**WHAT NEEDS TO BE DONE**
Wherever the word "would" appears in a line of the records, copy that line.
--- RECORD EXTRACTS Enclosed Below ---
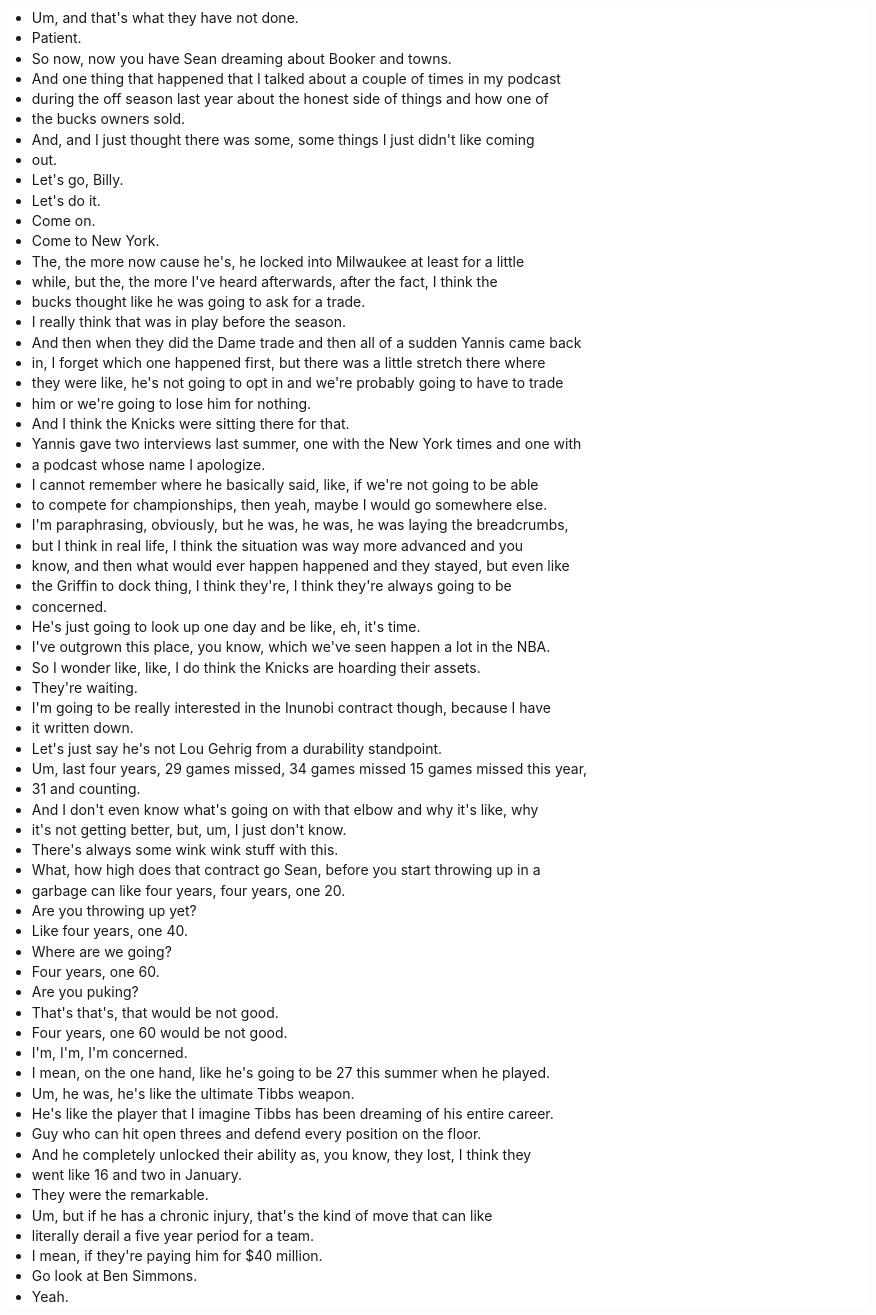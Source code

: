 *  Um, and that's what they have not done.
*  Patient.
*  So now, now you have Sean dreaming about Booker and towns.
*  And one thing that happened that I talked about a couple of times in my podcast
*  during the off season last year about the honest side of things and how one of
*  the bucks owners sold.
*  And, and I just thought there was some, some things I just didn't like coming
*  out.
*  Let's go, Billy.
*  Let's do it.
*  Come on.
*  Come to New York.
*  The, the more now cause he's, he locked into Milwaukee at least for a little
*  while, but the, the more I've heard afterwards, after the fact, I think the
*  bucks thought like he was going to ask for a trade.
*  I really think that was in play before the season.
*  And then when they did the Dame trade and then all of a sudden Yannis came back
*  in, I forget which one happened first, but there was a little stretch there where
*  they were like, he's not going to opt in and we're probably going to have to trade
*  him or we're going to lose him for nothing.
*  And I think the Knicks were sitting there for that.
*  Yannis gave two interviews last summer, one with the New York times and one with
*  a podcast whose name I apologize.
*  I cannot remember where he basically said, like, if we're not going to be able
*  to compete for championships, then yeah, maybe I would go somewhere else.
*  I'm paraphrasing, obviously, but he was, he was, he was laying the breadcrumbs,
*  but I think in real life, I think the situation was way more advanced and you
*  know, and then what would ever happen happened and they stayed, but even like
*  the Griffin to dock thing, I think they're, I think they're always going to be
*  concerned.
*  He's just going to look up one day and be like, eh, it's time.
*  I've outgrown this place, you know, which we've seen happen a lot in the NBA.
*  So I wonder like, like, I do think the Knicks are hoarding their assets.
*  They're waiting.
*  I'm going to be really interested in the Inunobi contract though, because I have
*  it written down.
*  Let's just say he's not Lou Gehrig from a durability standpoint.
*  Um, last four years, 29 games missed, 34 games missed 15 games missed this year,
*  31 and counting.
*  And I don't even know what's going on with that elbow and why it's like, why
*  it's not getting better, but, um, I just don't know.
*  There's always some wink wink stuff with this.
*  What, how high does that contract go Sean, before you start throwing up in a
*  garbage can like four years, four years, one 20.
*  Are you throwing up yet?
*  Like four years, one 40.
*  Where are we going?
*  Four years, one 60.
*  Are you puking?
*  That's that's, that would be not good.
*  Four years, one 60 would be not good.
*  I'm, I'm, I'm concerned.
*  I mean, on the one hand, like he's going to be 27 this summer when he played.
*  Um, he was, he's like the ultimate Tibbs weapon.
*  He's like the player that I imagine Tibbs has been dreaming of his entire career.
*  Guy who can hit open threes and defend every position on the floor.
*  And he completely unlocked their ability as, you know, they lost, I think they
*  went like 16 and two in January.
*  They were the remarkable.
*  Um, but if he has a chronic injury, that's the kind of move that can like
*  literally derail a five year period for a team.
*  I mean, if they're paying him for $40 million.
*  Go look at Ben Simmons.
*  Yeah.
--- End of Enclosed RECORD EXTRACTS ---
**SOLUTION TO THIS TASK**
*  to compete for championships, then yeah, maybe I would go somewhere else.
*  know, and then what would ever happen happened and they stayed, but even like
*  That's that's, that would be not good.
*  Four years, one 60 would be not good.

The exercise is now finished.